日本企業にも影響が出ている
中国当局が外国企業に対し、公式サイトで台湾や香港、マカオ(澳門)が中国の一部であるように表示するよう要求する動きを強めている。中国民用航空局(民航局)は25日、外国の航空会社44社に対してサイトの表示の修正を要求し、すでに18社が修正を終えたと発表した。この動きの影響は日本企業にも出ている。
中国が外国企業に対して「台湾」などの表示についての要求を強めたのは、台湾で2016年に民進党の蔡英文政権が発足したことがきっかけだった。独立志向とみなす民進党政権を揺さぶることが最大の目的と考えてよい。中国が特に問題とするのは、文字部分における台湾関連の扱いや地図だ。それまではさほど厳しく干渉していなかった、英語などの国際向けページに対しても、修正を求めるようになった。
民航局は4月25日、外国の航空会社44社に対して、公式サイトで「香港・マカオ・台湾」を独立国家として扱っていることは中国の国内法と「ひとつの中国」の政策に違反する「誤ったやりかた」として、1カ月以内の修正を求めた。
民航局は5月25日、要求した44社について、18社は修正を完了と発表。残り26社については、技術的な問題を理由に期限延長の申請があったので認めたとした。44社すべてが修正を終えるのは7月25日になるという。
同問題の影響は日系企業にも出ている。最近の例としては、無印良品を展開する良品計画の中国現地法人である無印良品(上海)商業有限公司が、店舗やインターネットで販売した生活雑貨に「MADE IN TAIWAN原産国:台湾」の表示があったなどとして、上海市当局から罰金20万元(約343万円)の処分を受けた。同問題では、製品をいったん日本に運んで梱包などを行っていたことで、原産地を台湾と表示できないとの当局側指摘もあった。
台湾の世論調査では、「私は台湾人であり、中国人ではない」と考える人が「台湾人でもあり中国人でもある」などと考える人を大きく上回る状態が続いている。
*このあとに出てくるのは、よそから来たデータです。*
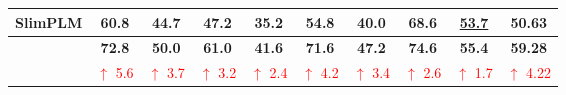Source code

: \begin{table*}[t]
{\begin{tabular}{@{}lccccccccc@{}}
\multicolumn{1}{l|}{SlimPLM}                                                                          & 60.8                            & \multicolumn{1}{c|}{44.7}                                                    & 47.2                            & \multicolumn{1}{c|}{35.2}                                                    & 54.8                            & \multicolumn{1}{c|}{40.0}                                                    & 68.6                            & \multicolumn{1}{c|}{\underline{53.7}}                                        & 50.63                              \\ \midrule
\rowcolor[HTML]{D3E8E7} 
\multicolumn{1}{l|}{\cellcolor[HTML]{D3E8E7}\modelname(Ours)}                                         & \textbf{72.8}                   & \multicolumn{1}{c|}{\cellcolor[HTML]{D3E8E7}\textbf{50.0}}                   & \textbf{61.0}                   & \multicolumn{1}{c|}{\cellcolor[HTML]{D3E8E7}\textbf{41.6}}                   & \textbf{71.6}                   & \multicolumn{1}{c|}{\cellcolor[HTML]{D3E8E7}\textbf{47.2}}                   & \textbf{74.6}                   & \multicolumn{1}{c|}{\cellcolor[HTML]{D3E8E7}\textbf{55.4}}                   & \textbf{59.28}                     \\
\rowcolor[HTML]{D3E8E7} 
\multicolumn{1}{c|}{\cellcolor[HTML]{D3E8E7}}                                                         & \textcolor{red}{$\uparrow$ 5.6} & \multicolumn{1}{c|}{\cellcolor[HTML]{D3E8E7}\textcolor{red}{$\uparrow$ 3.7}} & \textcolor{red}{$\uparrow$ 3.2} & \multicolumn{1}{c|}{\cellcolor[HTML]{D3E8E7}\textcolor{red}{$\uparrow$ 2.4}} & \textcolor{red}{$\uparrow$ 4.2} & \multicolumn{1}{c|}{\cellcolor[HTML]{D3E8E7}\textcolor{red}{$\uparrow$ 3.4}} & \textcolor{red}{$\uparrow$ 2.6} & \multicolumn{1}{c|}{\cellcolor[HTML]{D3E8E7}\textcolor{red}{$\uparrow$ 1.7}} & \textcolor{red}{$\uparrow$ 4.22}   \\ \bottomrule
\end{tabular}
\vspace{-0.8em}
}
\end{table*}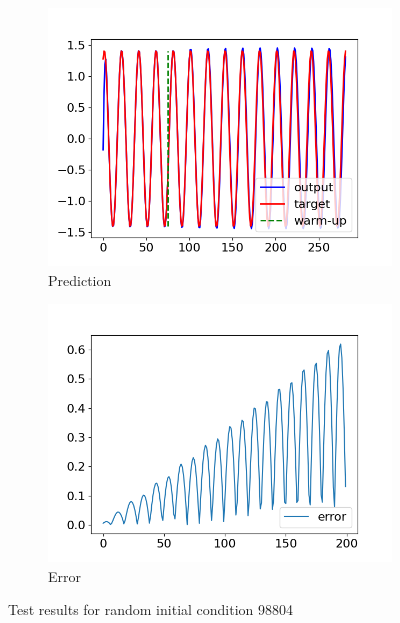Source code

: \begin{figure}[h]
	\centering
	\begin{subfigure}[b]{0.45\textwidth}
		\includegraphics[width=\textwidth]{../Results/Test-Task02/Figures/RNN-lstm-RDIM_1-N_used_50000-NUM-LAY_1-SIZE-LAY_100-ACT_tanh-ISH_statefull-SL_8-PL_4-LR_0.001-DKP_1.0-ZKP_1.0-HSPL_300-IPL_200-NL_1-WID_0/prediction_augmend_TEST_98804.png}
		\caption{Prediction}
	\end{subfigure}
	\begin{subfigure}[b]{0.45\textwidth}
		\includegraphics[width=\textwidth]{../Results/Test-Task02/Figures/RNN-lstm-RDIM_1-N_used_50000-NUM-LAY_1-SIZE-LAY_100-ACT_tanh-ISH_statefull-SL_8-PL_4-LR_0.001-DKP_1.0-ZKP_1.0-HSPL_300-IPL_200-NL_1-WID_0/prediction_TEST_98804_error.png}
		\caption{Error}
	\end{subfigure}
	\caption{Test results for random initial condition 98804}
	\label{2:predictions2}
\end{figure}

\newpage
一方で、早急な独立ではなく現状維持を求める人が圧倒的に多い。さらに、「最終的な統一」を主張する国民党も、一定の勢力を持っている。
一方の中国は、「台湾は中国の一部。統一を目指す」が国是であるが、同主張は必ずしも上からの押し付けではなく、「国民的合意事項」になっているとも言える。そのため、インターネットなどでは台湾内外で活動する「台湾独立派」が激しい敵意の対象になることが珍しくない。